PAM-CMN-3234 errors on new cluster nodes after removing HSM configuration and upgrading the master

book

Article ID: 205583

calendar_today

Updated On:

Products

CA Privileged Access Manager (PAM)

Issue/Introduction

We are running a 3.2.6 cluster with HSM as crypto provider. We are trying to upgrade to 3.4.1 and switch to OpenSSL. There is no noticeable problem on the 3.2.6 node after removing the HSM configuration. We already had other PAM instances ready running 3.4.1 and configured in a cluster. We made the upgraded node master (first node in the primary site) and started the cluster. But after the cluster was up, the dashboard showed zero target accounts on the new nodes, we could not view credentials, and the session log was full of "PAM-CMN-3234: The HSM is not functioning properly with PKCS11 result: 224, doDecrypt() failed, will do library reload after 10 seconds then retry!" errors.
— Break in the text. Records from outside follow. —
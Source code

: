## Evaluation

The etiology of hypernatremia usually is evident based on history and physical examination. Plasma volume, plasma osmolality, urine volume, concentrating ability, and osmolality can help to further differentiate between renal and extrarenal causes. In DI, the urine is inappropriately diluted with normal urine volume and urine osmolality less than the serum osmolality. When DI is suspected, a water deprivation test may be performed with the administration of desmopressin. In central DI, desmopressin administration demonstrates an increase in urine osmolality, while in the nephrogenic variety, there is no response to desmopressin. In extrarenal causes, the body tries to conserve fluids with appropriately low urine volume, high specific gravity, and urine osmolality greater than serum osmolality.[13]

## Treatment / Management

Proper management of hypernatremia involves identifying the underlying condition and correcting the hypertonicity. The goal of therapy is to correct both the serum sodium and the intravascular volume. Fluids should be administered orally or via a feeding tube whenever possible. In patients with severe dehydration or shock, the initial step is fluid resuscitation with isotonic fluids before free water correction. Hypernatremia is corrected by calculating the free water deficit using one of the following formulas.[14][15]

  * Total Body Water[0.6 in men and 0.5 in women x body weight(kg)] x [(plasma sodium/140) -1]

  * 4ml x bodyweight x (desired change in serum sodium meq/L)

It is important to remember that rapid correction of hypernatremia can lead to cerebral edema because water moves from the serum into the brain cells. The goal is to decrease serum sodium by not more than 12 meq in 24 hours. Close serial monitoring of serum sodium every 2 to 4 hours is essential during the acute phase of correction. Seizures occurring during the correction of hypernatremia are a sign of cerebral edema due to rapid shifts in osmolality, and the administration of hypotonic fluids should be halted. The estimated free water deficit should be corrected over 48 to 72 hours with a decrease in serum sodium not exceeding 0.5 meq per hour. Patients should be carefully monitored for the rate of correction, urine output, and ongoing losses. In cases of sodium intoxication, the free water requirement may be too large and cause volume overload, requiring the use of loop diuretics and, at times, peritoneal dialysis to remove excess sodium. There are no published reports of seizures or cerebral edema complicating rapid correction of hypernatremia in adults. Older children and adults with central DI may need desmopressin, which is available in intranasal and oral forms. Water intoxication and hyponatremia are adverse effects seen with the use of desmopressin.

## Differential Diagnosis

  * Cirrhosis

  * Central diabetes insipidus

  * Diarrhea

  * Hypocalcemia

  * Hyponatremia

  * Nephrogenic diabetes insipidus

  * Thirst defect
The 3.4.1 nodes never had HSM configured.

Cause

After removing the HSM configuration on a PAM server, you are asked for a reboot. The conversion of passwords in the PAM database from the old encryption method to the new one only starts AFTER the reboot and it can go on for a very long time, particularly if there are many target accounts configured in PAM, and many of those accounts have a long password history stored in PAM. The PAM UI does not provide information on the progress of password re-encryption, it is meant to be transparent to the PAM admin. The node where the encryption method is changed will have no problem retrieving passwords that have not been converted yet. But other nodes loading the same database will only know how to decrypt the already converted passwords.

Environment

Release : 3.4

Component : PRIVILEGED ACCESS MANAGEMENT

Resolution

After removal of the HSM configuration it is required to wait for the conversion to complete before taking administrative actions, such as an upgrade or addition of new cluster nodes. If there is a requirement to do both during a single maintenance period, you would want to engage PAM Support. Support can monitor the conversion progress with SSH access to the appliance. There are also options to speed up the conversion by removing all but the latest password history entries for each target account, and reduce sleep times that by default pause conversion for 15 minutes at a time in order to not cause performance problems in the case where the only activity is the change in the encryption method, and user traffic is meant to be restored right after.